### What is needed
In the data below, one line contains "Additionally, to the" and a later one contains "modern decentralized blockchain.". Print both, with every line between them, exactly and alone.

= Beginning of Section =

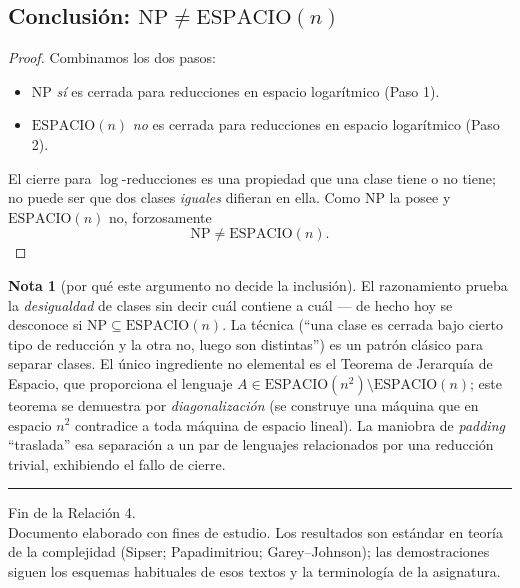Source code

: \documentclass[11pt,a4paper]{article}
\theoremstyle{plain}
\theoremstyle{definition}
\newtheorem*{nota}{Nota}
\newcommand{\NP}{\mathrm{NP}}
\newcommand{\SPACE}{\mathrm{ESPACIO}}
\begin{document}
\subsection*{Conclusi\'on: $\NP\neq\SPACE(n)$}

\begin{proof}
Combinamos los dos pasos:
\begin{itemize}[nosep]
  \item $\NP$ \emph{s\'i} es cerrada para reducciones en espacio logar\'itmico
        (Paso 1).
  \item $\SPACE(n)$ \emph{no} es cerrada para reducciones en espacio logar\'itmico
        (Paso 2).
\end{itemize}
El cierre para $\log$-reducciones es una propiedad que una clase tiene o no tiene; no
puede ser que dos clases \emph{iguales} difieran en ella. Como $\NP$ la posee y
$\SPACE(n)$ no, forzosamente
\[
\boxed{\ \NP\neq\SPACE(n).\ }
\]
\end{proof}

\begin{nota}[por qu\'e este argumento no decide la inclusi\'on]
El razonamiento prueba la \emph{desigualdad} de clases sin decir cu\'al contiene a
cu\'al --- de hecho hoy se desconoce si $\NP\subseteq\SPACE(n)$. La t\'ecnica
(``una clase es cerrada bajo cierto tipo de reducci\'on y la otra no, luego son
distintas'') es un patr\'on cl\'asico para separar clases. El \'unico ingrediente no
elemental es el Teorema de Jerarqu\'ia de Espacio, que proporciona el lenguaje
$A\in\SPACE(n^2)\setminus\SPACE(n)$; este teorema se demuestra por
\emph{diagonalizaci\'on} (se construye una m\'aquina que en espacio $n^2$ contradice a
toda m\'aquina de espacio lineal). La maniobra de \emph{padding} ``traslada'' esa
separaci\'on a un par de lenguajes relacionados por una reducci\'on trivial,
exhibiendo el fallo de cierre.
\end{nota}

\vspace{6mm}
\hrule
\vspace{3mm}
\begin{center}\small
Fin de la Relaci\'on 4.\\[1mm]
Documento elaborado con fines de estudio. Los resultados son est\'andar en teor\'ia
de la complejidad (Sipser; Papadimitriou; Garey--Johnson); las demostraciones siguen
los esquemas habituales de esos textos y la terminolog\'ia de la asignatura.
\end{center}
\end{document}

= End of Section =
= Beginning of Section =

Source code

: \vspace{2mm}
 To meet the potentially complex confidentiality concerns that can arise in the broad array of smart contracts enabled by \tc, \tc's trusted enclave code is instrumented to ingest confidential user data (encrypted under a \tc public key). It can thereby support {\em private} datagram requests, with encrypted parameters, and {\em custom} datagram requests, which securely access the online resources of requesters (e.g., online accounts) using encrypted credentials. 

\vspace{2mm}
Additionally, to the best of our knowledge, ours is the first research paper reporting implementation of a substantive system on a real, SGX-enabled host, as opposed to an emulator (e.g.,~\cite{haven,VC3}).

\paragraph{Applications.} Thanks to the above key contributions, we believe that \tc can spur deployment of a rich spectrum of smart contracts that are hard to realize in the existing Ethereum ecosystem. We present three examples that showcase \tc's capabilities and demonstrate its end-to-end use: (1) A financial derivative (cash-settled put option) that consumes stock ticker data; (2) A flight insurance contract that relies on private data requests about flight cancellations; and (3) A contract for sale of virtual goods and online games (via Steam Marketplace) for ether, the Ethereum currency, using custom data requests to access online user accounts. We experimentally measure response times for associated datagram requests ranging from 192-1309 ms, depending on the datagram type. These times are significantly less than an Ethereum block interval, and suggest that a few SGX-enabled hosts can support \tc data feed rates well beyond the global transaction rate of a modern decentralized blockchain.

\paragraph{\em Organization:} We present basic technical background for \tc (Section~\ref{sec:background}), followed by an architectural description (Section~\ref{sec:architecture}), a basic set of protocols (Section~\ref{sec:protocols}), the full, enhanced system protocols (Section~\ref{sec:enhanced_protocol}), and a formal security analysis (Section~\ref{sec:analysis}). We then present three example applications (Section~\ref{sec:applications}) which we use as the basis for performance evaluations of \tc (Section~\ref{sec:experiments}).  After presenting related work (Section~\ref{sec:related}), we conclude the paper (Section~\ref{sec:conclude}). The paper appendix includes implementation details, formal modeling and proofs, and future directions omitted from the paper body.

= End of Section =
= Beginning of Section =

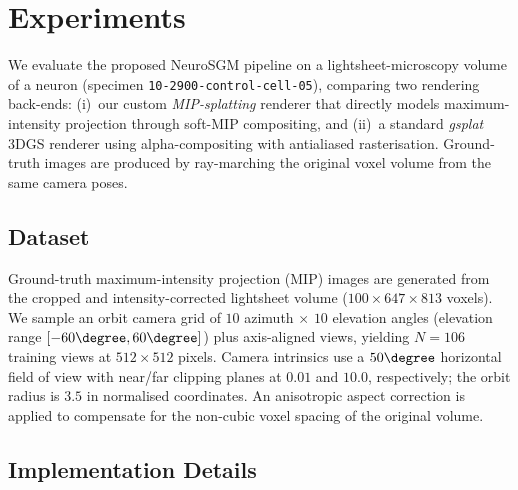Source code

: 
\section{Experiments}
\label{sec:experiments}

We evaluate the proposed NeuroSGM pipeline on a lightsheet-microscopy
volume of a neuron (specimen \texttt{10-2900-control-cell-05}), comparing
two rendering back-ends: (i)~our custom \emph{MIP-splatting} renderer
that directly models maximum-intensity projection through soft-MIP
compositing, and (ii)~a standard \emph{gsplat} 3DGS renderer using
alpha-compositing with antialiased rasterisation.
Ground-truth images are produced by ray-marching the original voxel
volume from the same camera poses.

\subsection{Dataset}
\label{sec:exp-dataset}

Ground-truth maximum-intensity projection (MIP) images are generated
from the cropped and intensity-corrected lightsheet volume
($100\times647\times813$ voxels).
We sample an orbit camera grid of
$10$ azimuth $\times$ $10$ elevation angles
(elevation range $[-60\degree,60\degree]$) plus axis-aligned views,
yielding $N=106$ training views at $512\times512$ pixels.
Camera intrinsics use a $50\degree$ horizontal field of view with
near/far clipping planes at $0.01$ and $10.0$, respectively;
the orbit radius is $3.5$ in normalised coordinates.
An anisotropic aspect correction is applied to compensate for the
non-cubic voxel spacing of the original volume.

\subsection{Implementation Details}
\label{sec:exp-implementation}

= End of Section =

### Output for this exercise
Additionally, to the best of our knowledge, ours is the first research paper reporting implementation of a substantive system on a real, SGX-enabled host, as opposed to an emulator (e.g.,~\cite{haven,VC3}).

\paragraph{Applications.} Thanks to the above key contributions, we believe that \tc can spur deployment of a rich spectrum of smart contracts that are hard to realize in the existing Ethereum ecosystem. We present three examples that showcase \tc's capabilities and demonstrate its end-to-end use: (1) A financial derivative (cash-settled put option) that consumes stock ticker data; (2) A flight insurance contract that relies on private data requests about flight cancellations; and (3) A contract for sale of virtual goods and online games (via Steam Marketplace) for ether, the Ethereum currency, using custom data requests to access online user accounts. We experimentally measure response times for associated datagram requests ranging from 192-1309 ms, depending on the datagram type. These times are significantly less than an Ethereum block interval, and suggest that a few SGX-enabled hosts can support \tc data feed rates well beyond the global transaction rate of a modern decentralized blockchain.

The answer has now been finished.